* _EXERCISE INSTRUCTIONS_:
Please copy out the lines in the entries that contain "master".

PROVIDED ENTRIES START

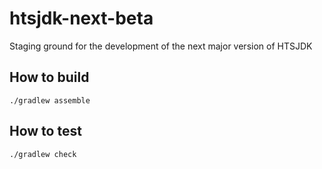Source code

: # htsjdk-next-beta
Staging ground for the development of the next major version of HTSJDK

## How to build
```
./gradlew assemble
```

## How to test

```
./gradlew check
```
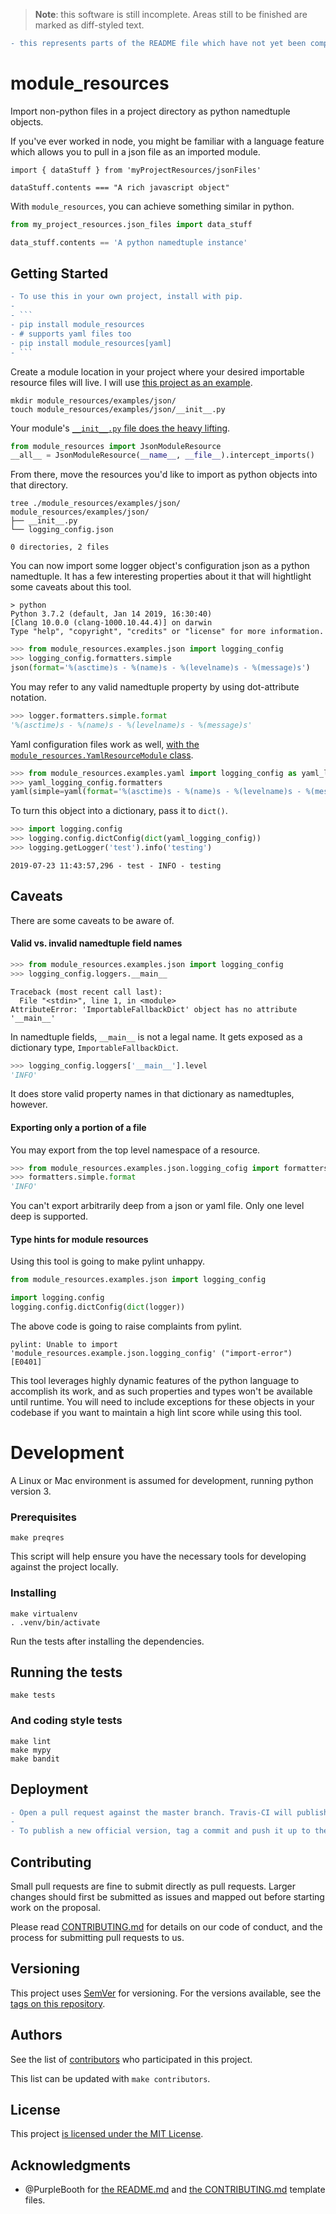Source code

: > **Note**: this software is still incomplete. Areas still to be finished are marked as diff-styled text.

```diff
- this represents parts of the README file which have not yet been completed in the codebase.
```

# module_resources

Import non-python files in a project directory as python namedtuple objects.

If you've ever worked in node, you might be familiar with a language feature which allows you to pull in a json file as an imported module.

```node
import { dataStuff } from 'myProjectResources/jsonFiles'

dataStuff.contents === "A rich javascript object"
```

With `module_resources`, you can achieve something similar in python.

```py
from my_project_resources.json_files import data_stuff

data_stuff.contents == 'A python namedtuple instance'
```

## Getting Started

```diff
- To use this in your own project, install with pip.
-
- ```
- pip install module_resources
- # supports yaml files too
- pip install module_resources[yaml]
- ```
```

Create a module location in your project where your desired importable resource files will live. I will use [this project as an example](./module_resources/examples).

```
mkdir module_resources/examples/json/
touch module_resources/examples/json/__init__.py
```

Your module's [`__init__.py` file does the heavy lifting](./module_resources/examples/json/__init__.py).

```py
from module_resources import JsonModuleResource
__all__ = JsonModuleResource(__name__, __file__).intercept_imports()
```

From there, move the resources you'd like to import as python objects into that directory.

```
tree ./module_resources/examples/json/
module_resources/examples/json/
├── __init__.py
└── logging_config.json

0 directories, 2 files
```

You can now import some logger object's configuration json as a python namedtuple. It has a few interesting properties about it that will hightlight some caveats about this tool.

```
> python
Python 3.7.2 (default, Jan 14 2019, 16:30:40)
[Clang 10.0.0 (clang-1000.10.44.4)] on darwin
Type "help", "copyright", "credits" or "license" for more information.
```

```py
>>> from module_resources.examples.json import logging_config
>>> logging_config.formatters.simple
json(format='%(asctime)s - %(name)s - %(levelname)s - %(message)s')
```

You may refer to any valid namedtuple property by using dot-attribute notation.

```py
>>> logger.formatters.simple.format
'%(asctime)s - %(name)s - %(levelname)s - %(message)s'
```

Yaml configuration files work as well, [with the `module_resources.YamlResourceModule` class](./module_resources/examples/yaml/__init__.py).

```py
>>> from module_resources.examples.yaml import logging_config as yaml_logging_config
>>> yaml_logging_config.formatters
yaml(simple=yaml(format='%(asctime)s - %(name)s - %(levelname)s - %(message)s'))
```

To turn this object into a dictionary, pass it to `dict()`.

```py
>>> import logging.config
>>> logging.config.dictConfig(dict(yaml_logging_config))
>>> logging.getLogger('test').info('testing')
```

```
2019-07-23 11:43:57,296 - test - INFO - testing
```

## Caveats

There are some caveats to be aware of.

#### Valid vs. invalid namedtuple field names

```py
>>> from module_resources.examples.json import logging_config
>>> logging_config.loggers.__main__
```

```
Traceback (most recent call last):
  File "<stdin>", line 1, in <module>
AttributeError: 'ImportableFallbackDict' object has no attribute '__main__'
```

In namedtuple fields, `__main__` is not a legal name. It gets exposed as a dictionary type, `ImportableFallbackDict`.

```py
>>> logging_config.loggers['__main__'].level
'INFO'
```

It does store valid property names in that dictionary as namedtuples, however.

#### Exporting only a portion of a file

You may export from the top level namespace of a resource.

```py
>>> from module_resources.examples.json.logging_cofig import formatters
>>> formatters.simple.format
'INFO'
```

You can't export arbitrarily deep from a json or yaml file. Only one level deep is supported.

#### Type hints for module resources

Using this tool is going to make pylint unhappy.

```py
from module_resources.examples.json import logging_config

import logging.config
logging.config.dictConfig(dict(logger))
```

The above code is going to raise complaints from pylint.

```
pylint: Unable to import 'module_resources.example.json.logging_config' ("import-error") [E0401]
```

This tool leverages highly dynamic features of the python language to accomplish its work, and as such properties and types won't be available until runtime. You will need to include exceptions for these objects in your codebase if you want to maintain a high lint score while using this tool.

# Development

A Linux or Mac environment is assumed for development, running python version 3.

### Prerequisites

```
make preqres
```

This script will help ensure you have the necessary tools for developing against the project locally.

### Installing

```
make virtualenv
. .venv/bin/activate
```

Run the tests after installing the dependencies.

## Running the tests

```
make tests
```

### And coding style tests

```
make lint
make mypy
make bandit
```

## Deployment

```diff
- Open a pull request against the master branch. Travis-CI will publish a new version as a candidate release after all tests pass. The version is the same as the 7-character short sha of the commit found at the tip of the branch that was used to build the release.
-
- To publish a new official version, tag a commit and push it up to the master branch. This sha is used to build the new version, specified by the contents of the tag name.
```

## Contributing

Small pull requests are fine to submit directly as pull requests. Larger changes should first be submitted as issues and mapped out before starting work on the proposal.

Please read [CONTRIBUTING.md](./CONTRIBUTING.md) for details on our code of conduct, and the process for submitting pull requests to us.

## Versioning

This project uses [SemVer](http://semver.org/) for versioning. For the versions available, see the [tags on this repository](https://github.com/your/project/tags).

## Authors

See the list of [contributors](./CONTRIBUTORS.txt) who participated in this project.

This list can be updated with `make contributors`.

## License

This project [is licensed under the MIT License](./LICENSE.md).

## Acknowledgments

* @PurpleBooth for [the README.md](https://gist.github.com/PurpleBooth/109311bb0361f32d87a2) and [the CONTRIBUTING.md](https://gist.github.com/PurpleBooth/b24679402957c63ec426) template files.
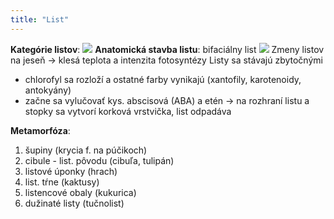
 ```yaml
---
title: "List"
---
```


**Kategórie listov**:
![](attachments/kategórie-listov.png)
**Anatomická stavba listu**: bifaciálny list
![](attachments/stavba-bifaciálneho-listu.png)
Zmeny listov na jeseň -> klesá teplota a intenzita fotosyntézy
Listy sa stávajú zbytočnými 
- chlorofyl sa rozloží a ostatné farby vynikajú (xantofily, karotenoidy, antokyány)
- začne sa vylučovať kys. abscisová (ABA) a etén -> na rozhraní listu a stopky sa vytvorí korková vrstvička, list odpadáva

**Metamorfóza**:
1. šupiny (krycia f. na púčikoch)
2. cibule - list. pôvodu (cibuľa, tulipán)
3. listové úponky (hrach)
4. list. tŕne (kaktusy)
5. listencové obaly (kukurica)
6. dužinaté listy (tučnolist)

PROVIDED ENTRIES END

* _WRITTEN ANSWER_:
- Open a pull request against the master branch. Travis-CI will publish a new version as a candidate release after all tests pass. The version is the same as the 7-character short sha of the commit found at the tip of the branch that was used to build the release.
- To publish a new official version, tag a commit and push it up to the master branch. This sha is used to build the new version, specified by the contents of the tag name.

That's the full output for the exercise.